Task description:
All of the data, word for word and free of pictures, is the expected result.

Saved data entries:
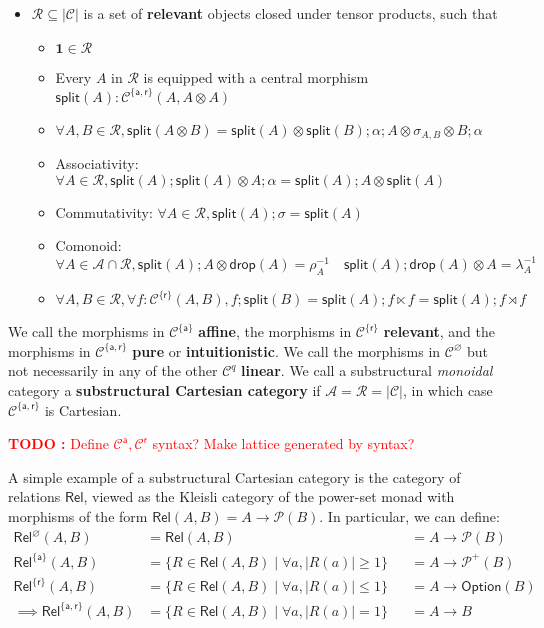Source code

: \documentclass[acmsmall,screen,review]{acmart}
\newcounter{todos}
\newcommand{\TODO}[1]{{
  \stepcounter{todos}
  \begin{center}\large{\textcolor{red}{\textbf{TODO \arabic{todos}:} #1}}\end{center}
}}
\newcommand{\mc}[1]{\ensuremath{\mathcal{#1}}}
\newcommand{\mb}[1]{\ensuremath{\mathbf{#1}}}
\newcommand{\ms}[1]{\ensuremath{\mathsf{#1}}}
\begin{document}
\begin{definition}
\begin{itemize}
\begin{itemize}
    \end{itemize}
    \item \(\mc{R} \subseteq |\mc{C}|\) is a set of \textbf{relevant} objects closed under tensor products, such that
    \begin{itemize}
      \item \(\mb{1} \in \mc{R}\)
      \item Every \(A\) in \(\mc{R}\) is equipped with a central morphism \(\ms{split}(A): \mc{C}^{\{\ms{a}, \ms{r}\}}(A, A \otimes A)\)
      \item \(\forall A, B \in \mc{R}, \ms{split}(A \otimes B) = \ms{split}(A) \otimes \ms{split}(B);\alpha;A \otimes \sigma_{A, B} \otimes B;\alpha\)
      \item Associativity: \(\forall A \in \mc{R}, \ms{split}(A);\ms{split}(A) \otimes A;\alpha = \ms{split}(A);A \otimes \ms{split}(A)\)
      \item Commutativity: \(\forall A \in \mc{R}, \ms{split}(A);\sigma = \ms{split}(A)\)
      \item Comonoid: \(\forall A \in \mc{A} \cap \mc{R}, \ms{split}(A);A \otimes \ms{drop}(A) = \rho_A^{-1} \quad \ms{split}(A);\ms{drop}(A) \otimes A = \lambda_A^{-1}\)
      \item \(\forall A, B \in \mc{R}, \forall f: \mc{C}^{\{\ms{r}\}}(A, B), f;\ms{split}(B) = \ms{split}(A);f \ltimes f = \ms{split}(A);f\rtimes f\)
    \end{itemize}
  \end{itemize}
  We call the morphisms in \(\mc{C}^{\{\ms{a}\}}\) \textbf{affine}, the morphisms in \(\mc{C}^{\{\ms{r}\}}\) \textbf{relevant}, and the morphisms in \(\mc{C}^{\{\ms{a}, \ms{r}\}}\) \textbf{pure} or \textbf{intuitionistic}. We call the morphisms in \(\mc{C}^\varnothing\) but not necessarily in any of the other \(\mc{C}^q\) \textbf{linear}. We call a substructural \textit{monoidal} category a \textbf{substructural Cartesian category} if \(\mc{A} = \mc{R} = |\mc{C}|\), in which case \(\mc{C}^{\{\ms{a}, \ms{r}\}}\) is Cartesian.
\end{definition}
\TODO{Define \(\mc{C}^{\ms{a}}, \mc{C}^{\ms{r}}\) syntax? Make lattice generated by syntax?}
A simple example of a substructural Cartesian category is the category of relations \(\ms{Rel}\), viewed as the Kleisli category of the power-set monad with morphisms of the form \(\ms{Rel}(A, B) = A \to \mc{P}(B)\). In particular, we can define:
\begin{equation}
  \begin{aligned}
    \ms{Rel}^\varnothing(A, B) 
    &= \ms{Rel}(A, B) 
    &&= A \to \mc{P}(B) \\
    \ms{Rel}^{\{\ms{a}\}}(A, B) 
    &= \{R \in \ms{Rel}(A, B) \mid \forall a, |R(a)| \geq 1\} 
    &&= A \to \mc{P}^+(B) \\
    \ms{Rel}^{\{\ms{r}\}}(A, B) 
    &= \{R \in \ms{Rel}(A, B) \mid \forall a, |R(a)| \leq 1\} 
    &&= A \to \ms{Option}(B) \\
    \implies \ms{Rel}^{\{\ms{a}, \ms{r}\}}(A, B) 
    &= \{R \in \ms{Rel}(A, B) \mid \forall a, |R(a)| = 1\} 
    &&= A \to B
  \end{aligned}
\end{equation}
\end{document}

Reply to the exercise:
Source code

: \documentclass[acmsmall,screen,review]{acmart}
\newcounter{todos}
\newcommand{\TODO}[1]{{
  \stepcounter{todos}
  \begin{center}\large{\textcolor{red}{\textbf{TODO \arabic{todos}:} #1}}\end{center}
}}
\newcommand{\mc}[1]{\ensuremath{\mathcal{#1}}}
\newcommand{\mb}[1]{\ensuremath{\mathbf{#1}}}
\newcommand{\ms}[1]{\ensuremath{\mathsf{#1}}}
\begin{document}
\begin{definition}
\begin{itemize}
\begin{itemize}
    \end{itemize}
    \item \(\mc{R} \subseteq |\mc{C}|\) is a set of \textbf{relevant} objects closed under tensor products, such that
    \begin{itemize}
      \item \(\mb{1} \in \mc{R}\)
      \item Every \(A\) in \(\mc{R}\) is equipped with a central morphism \(\ms{split}(A): \mc{C}^{\{\ms{a}, \ms{r}\}}(A, A \otimes A)\)
      \item \(\forall A, B \in \mc{R}, \ms{split}(A \otimes B) = \ms{split}(A) \otimes \ms{split}(B);\alpha;A \otimes \sigma_{A, B} \otimes B;\alpha\)
      \item Associativity: \(\forall A \in \mc{R}, \ms{split}(A);\ms{split}(A) \otimes A;\alpha = \ms{split}(A);A \otimes \ms{split}(A)\)
      \item Commutativity: \(\forall A \in \mc{R}, \ms{split}(A);\sigma = \ms{split}(A)\)
      \item Comonoid: \(\forall A \in \mc{A} \cap \mc{R}, \ms{split}(A);A \otimes \ms{drop}(A) = \rho_A^{-1} \quad \ms{split}(A);\ms{drop}(A) \otimes A = \lambda_A^{-1}\)
      \item \(\forall A, B \in \mc{R}, \forall f: \mc{C}^{\{\ms{r}\}}(A, B), f;\ms{split}(B) = \ms{split}(A);f \ltimes f = \ms{split}(A);f\rtimes f\)
    \end{itemize}
  \end{itemize}
  We call the morphisms in \(\mc{C}^{\{\ms{a}\}}\) \textbf{affine}, the morphisms in \(\mc{C}^{\{\ms{r}\}}\) \textbf{relevant}, and the morphisms in \(\mc{C}^{\{\ms{a}, \ms{r}\}}\) \textbf{pure} or \textbf{intuitionistic}. We call the morphisms in \(\mc{C}^\varnothing\) but not necessarily in any of the other \(\mc{C}^q\) \textbf{linear}. We call a substructural \textit{monoidal} category a \textbf{substructural Cartesian category} if \(\mc{A} = \mc{R} = |\mc{C}|\), in which case \(\mc{C}^{\{\ms{a}, \ms{r}\}}\) is Cartesian.
\end{definition}
\TODO{Define \(\mc{C}^{\ms{a}}, \mc{C}^{\ms{r}}\) syntax? Make lattice generated by syntax?}
A simple example of a substructural Cartesian category is the category of relations \(\ms{Rel}\), viewed as the Kleisli category of the power-set monad with morphisms of the form \(\ms{Rel}(A, B) = A \to \mc{P}(B)\). In particular, we can define:
\begin{equation}
  \begin{aligned}
    \ms{Rel}^\varnothing(A, B) 
    &= \ms{Rel}(A, B) 
    &&= A \to \mc{P}(B) \\
    \ms{Rel}^{\{\ms{a}\}}(A, B) 
    &= \{R \in \ms{Rel}(A, B) \mid \forall a, |R(a)| \geq 1\} 
    &&= A \to \mc{P}^+(B) \\
    \ms{Rel}^{\{\ms{r}\}}(A, B) 
    &= \{R \in \ms{Rel}(A, B) \mid \forall a, |R(a)| \leq 1\} 
    &&= A \to \ms{Option}(B) \\
    \implies \ms{Rel}^{\{\ms{a}, \ms{r}\}}(A, B) 
    &= \{R \in \ms{Rel}(A, B) \mid \forall a, |R(a)| = 1\} 
    &&= A \to B
  \end{aligned}
\end{equation}
\end{document}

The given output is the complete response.